A sealed copy of “Super Mario 64” set an auction price record for a video game after fetching $1.56 million at Heritage Auctions on Sunday.
Collector’s must-have: The auction house revealed that 16 collectors bidded during the last day of the three-day auction in Dallas, according to Barrons.
- Vintage video game grading company Wata Games gave the 1996 copy a near-perfect grading of 9.8 A++.
- The auction house declined to disclose who the consignor and the winning bidder were.
- The sale broke the record set two days prior by a copy of an “early limited production run” 1987 “The Legend of Zelda” for the NES, which sold for $870,000.
- Heritage Auctions Video Games Specialist Valarie McLeckie admitted that the sale was a shock as they thought exceeding the $1 million mark for a single video game “would need to wait for another auction.”

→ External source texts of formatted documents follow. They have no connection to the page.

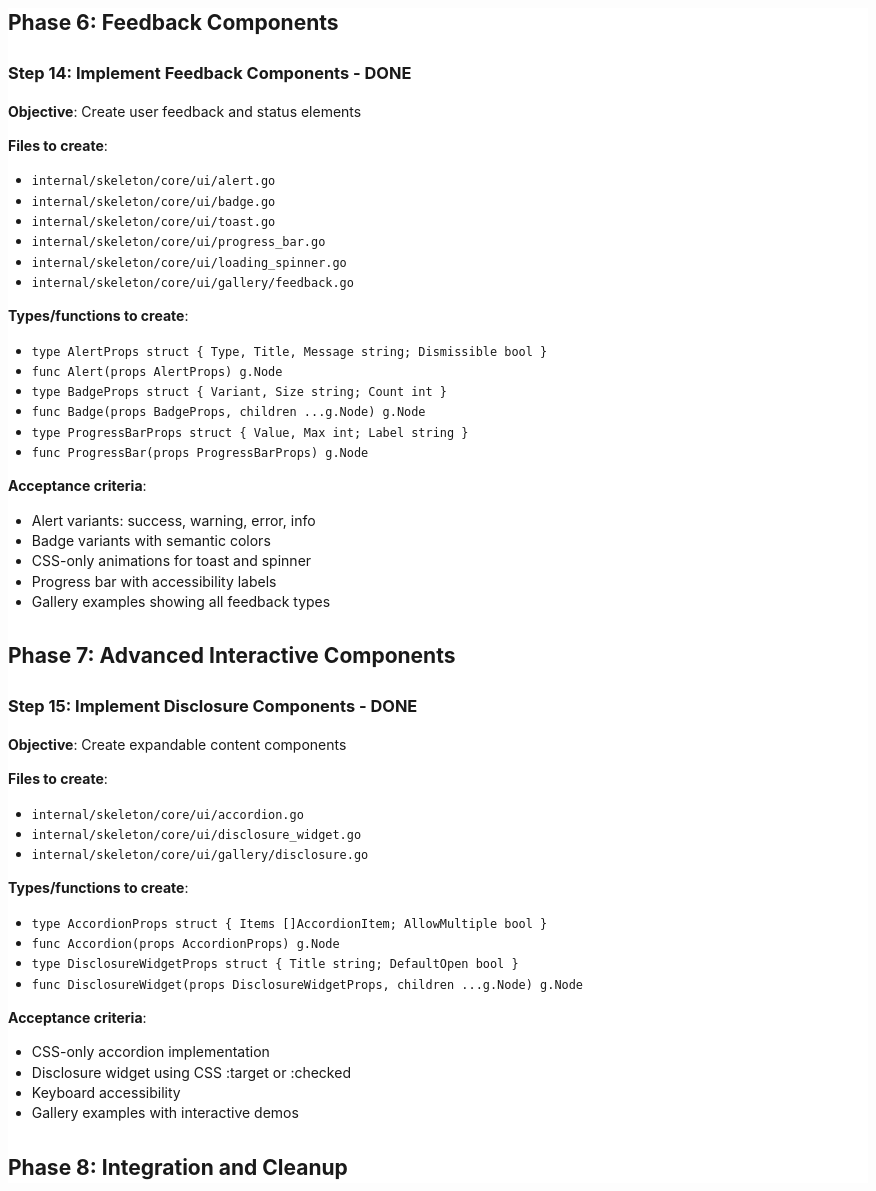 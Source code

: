 ## Phase 6: Feedback Components

### Step 14: Implement Feedback Components - DONE
**Objective**: Create user feedback and status elements

**Files to create**:
- `internal/skeleton/core/ui/alert.go`
- `internal/skeleton/core/ui/badge.go`
- `internal/skeleton/core/ui/toast.go`
- `internal/skeleton/core/ui/progress_bar.go`
- `internal/skeleton/core/ui/loading_spinner.go`
- `internal/skeleton/core/ui/gallery/feedback.go`

**Types/functions to create**:
- `type AlertProps struct { Type, Title, Message string; Dismissible bool }`
- `func Alert(props AlertProps) g.Node`
- `type BadgeProps struct { Variant, Size string; Count int }`
- `func Badge(props BadgeProps, children ...g.Node) g.Node`
- `type ProgressBarProps struct { Value, Max int; Label string }`
- `func ProgressBar(props ProgressBarProps) g.Node`

**Acceptance criteria**:
- Alert variants: success, warning, error, info
- Badge variants with semantic colors
- CSS-only animations for toast and spinner
- Progress bar with accessibility labels
- Gallery examples showing all feedback types

## Phase 7: Advanced Interactive Components

### Step 15: Implement Disclosure Components - DONE
**Objective**: Create expandable content components

**Files to create**:
- `internal/skeleton/core/ui/accordion.go`
- `internal/skeleton/core/ui/disclosure_widget.go`
- `internal/skeleton/core/ui/gallery/disclosure.go`

**Types/functions to create**:
- `type AccordionProps struct { Items []AccordionItem; AllowMultiple bool }`
- `func Accordion(props AccordionProps) g.Node`
- `type DisclosureWidgetProps struct { Title string; DefaultOpen bool }`
- `func DisclosureWidget(props DisclosureWidgetProps, children ...g.Node) g.Node`

**Acceptance criteria**:
- CSS-only accordion implementation
- Disclosure widget using CSS :target or :checked
- Keyboard accessibility
- Gallery examples with interactive demos

## Phase 8: Integration and Cleanup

Speculation raised: The sudden price jump of the record-breaking sale, despite its marginal grading difference over previous Mario 64 sales on Heritage Auctions ($38,400 for a 9.4 A+ graded sealed copy in January and just $7,500 for a 9.2 A graded copy last year), led to speculation “ranging from money laundering to collectors trying to inflate the market with targeted bids,” according to Kotaku.
- A Heritage Auctions representative told Kotaku that the winning bidder was vetted before they were allowed to bid, noting that the person was a collector “who is not related to the auction house.”
- “Although the winning bidder does not wish to be identified at this time, this may change in the coming days or weeks,” they further noted.
About the game: As the first Super Mario game playable in full 3D, “Super Mario 64” was embraced by fans and became one of the best-selling games in the beloved global franchise.
- As a launch title for the Nintendo 64 in 1996, it became one of the console’s killer apps, helping it sell millions of copies worldwide.
- In 2011, the Smithsonian American Art Museum selected “Super Mario 64” as one of 80 games it displayed as part of its “The Art of Video Games” exhibit.